Task requirements
Report all lines below with the word "Python".
---*---
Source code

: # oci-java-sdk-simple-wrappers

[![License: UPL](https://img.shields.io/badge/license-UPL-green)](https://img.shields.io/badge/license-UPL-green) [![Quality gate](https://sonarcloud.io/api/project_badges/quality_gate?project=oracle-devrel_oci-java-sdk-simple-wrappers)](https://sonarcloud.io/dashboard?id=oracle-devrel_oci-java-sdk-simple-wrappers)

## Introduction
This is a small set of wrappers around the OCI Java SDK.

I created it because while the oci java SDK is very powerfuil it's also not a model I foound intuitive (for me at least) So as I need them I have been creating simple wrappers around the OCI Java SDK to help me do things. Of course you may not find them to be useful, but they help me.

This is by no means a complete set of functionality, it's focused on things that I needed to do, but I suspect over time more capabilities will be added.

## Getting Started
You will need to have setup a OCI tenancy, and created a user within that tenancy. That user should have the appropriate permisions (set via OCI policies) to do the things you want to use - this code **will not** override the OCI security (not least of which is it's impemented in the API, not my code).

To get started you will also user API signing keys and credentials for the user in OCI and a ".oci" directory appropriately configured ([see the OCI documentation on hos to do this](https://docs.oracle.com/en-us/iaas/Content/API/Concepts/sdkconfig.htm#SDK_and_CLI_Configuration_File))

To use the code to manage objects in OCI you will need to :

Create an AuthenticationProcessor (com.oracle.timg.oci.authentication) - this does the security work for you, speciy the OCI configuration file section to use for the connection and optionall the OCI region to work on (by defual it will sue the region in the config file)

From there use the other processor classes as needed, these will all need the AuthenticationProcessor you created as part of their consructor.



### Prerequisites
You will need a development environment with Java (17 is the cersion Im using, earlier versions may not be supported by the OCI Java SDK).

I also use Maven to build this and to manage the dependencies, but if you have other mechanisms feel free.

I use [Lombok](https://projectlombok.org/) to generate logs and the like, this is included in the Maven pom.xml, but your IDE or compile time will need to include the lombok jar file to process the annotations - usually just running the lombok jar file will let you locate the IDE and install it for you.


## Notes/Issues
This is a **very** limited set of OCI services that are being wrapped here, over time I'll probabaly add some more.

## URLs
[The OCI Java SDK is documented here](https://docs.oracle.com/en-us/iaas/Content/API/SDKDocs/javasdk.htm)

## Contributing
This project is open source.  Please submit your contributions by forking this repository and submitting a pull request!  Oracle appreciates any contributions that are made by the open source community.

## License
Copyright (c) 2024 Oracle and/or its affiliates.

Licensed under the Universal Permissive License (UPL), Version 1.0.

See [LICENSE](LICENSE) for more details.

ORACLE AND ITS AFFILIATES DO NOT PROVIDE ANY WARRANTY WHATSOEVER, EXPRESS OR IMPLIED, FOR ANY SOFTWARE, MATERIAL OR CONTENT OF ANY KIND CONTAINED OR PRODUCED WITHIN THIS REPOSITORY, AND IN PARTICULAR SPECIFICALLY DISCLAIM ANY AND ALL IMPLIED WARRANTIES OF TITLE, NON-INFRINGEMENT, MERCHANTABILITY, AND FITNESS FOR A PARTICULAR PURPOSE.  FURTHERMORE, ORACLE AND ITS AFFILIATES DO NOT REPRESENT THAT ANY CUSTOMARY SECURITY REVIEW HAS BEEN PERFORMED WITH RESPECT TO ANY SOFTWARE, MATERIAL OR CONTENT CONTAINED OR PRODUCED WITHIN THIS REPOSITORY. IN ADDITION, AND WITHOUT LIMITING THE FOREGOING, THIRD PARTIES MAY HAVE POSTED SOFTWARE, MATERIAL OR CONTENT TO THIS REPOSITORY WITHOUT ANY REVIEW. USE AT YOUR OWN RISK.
---*---
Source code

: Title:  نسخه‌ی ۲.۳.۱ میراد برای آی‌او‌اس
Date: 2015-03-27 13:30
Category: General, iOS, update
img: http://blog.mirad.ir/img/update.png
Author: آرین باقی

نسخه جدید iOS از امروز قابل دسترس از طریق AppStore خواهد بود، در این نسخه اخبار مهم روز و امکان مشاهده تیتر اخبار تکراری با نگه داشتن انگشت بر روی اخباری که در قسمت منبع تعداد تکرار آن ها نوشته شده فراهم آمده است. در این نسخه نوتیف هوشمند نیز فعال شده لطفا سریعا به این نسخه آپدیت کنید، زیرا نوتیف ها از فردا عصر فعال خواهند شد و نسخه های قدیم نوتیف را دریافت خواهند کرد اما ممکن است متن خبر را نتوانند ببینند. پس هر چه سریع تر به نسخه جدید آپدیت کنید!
---*---
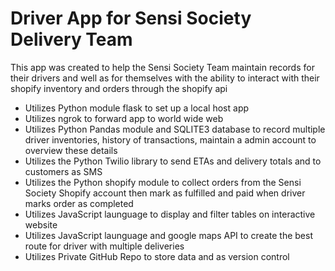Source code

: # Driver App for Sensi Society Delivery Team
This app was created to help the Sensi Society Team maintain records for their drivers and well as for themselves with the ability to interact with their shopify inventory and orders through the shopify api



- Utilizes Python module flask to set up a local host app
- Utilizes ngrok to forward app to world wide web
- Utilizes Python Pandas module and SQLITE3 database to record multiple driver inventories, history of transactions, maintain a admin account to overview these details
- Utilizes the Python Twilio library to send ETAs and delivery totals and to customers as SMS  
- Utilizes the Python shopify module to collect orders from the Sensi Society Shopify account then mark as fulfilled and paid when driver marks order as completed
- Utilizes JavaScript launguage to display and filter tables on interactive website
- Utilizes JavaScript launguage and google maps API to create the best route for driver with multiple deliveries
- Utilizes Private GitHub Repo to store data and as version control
---*---
Reply
- Utilizes Python module flask to set up a local host app
- Utilizes Python Pandas module and SQLITE3 database to record multiple driver inventories, history of transactions, maintain a admin account to overview these details
- Utilizes the Python Twilio library to send ETAs and delivery totals and to customers as SMS  
- Utilizes the Python shopify module to collect orders from the Sensi Society Shopify account then mark as fulfilled and paid when driver marks order as completed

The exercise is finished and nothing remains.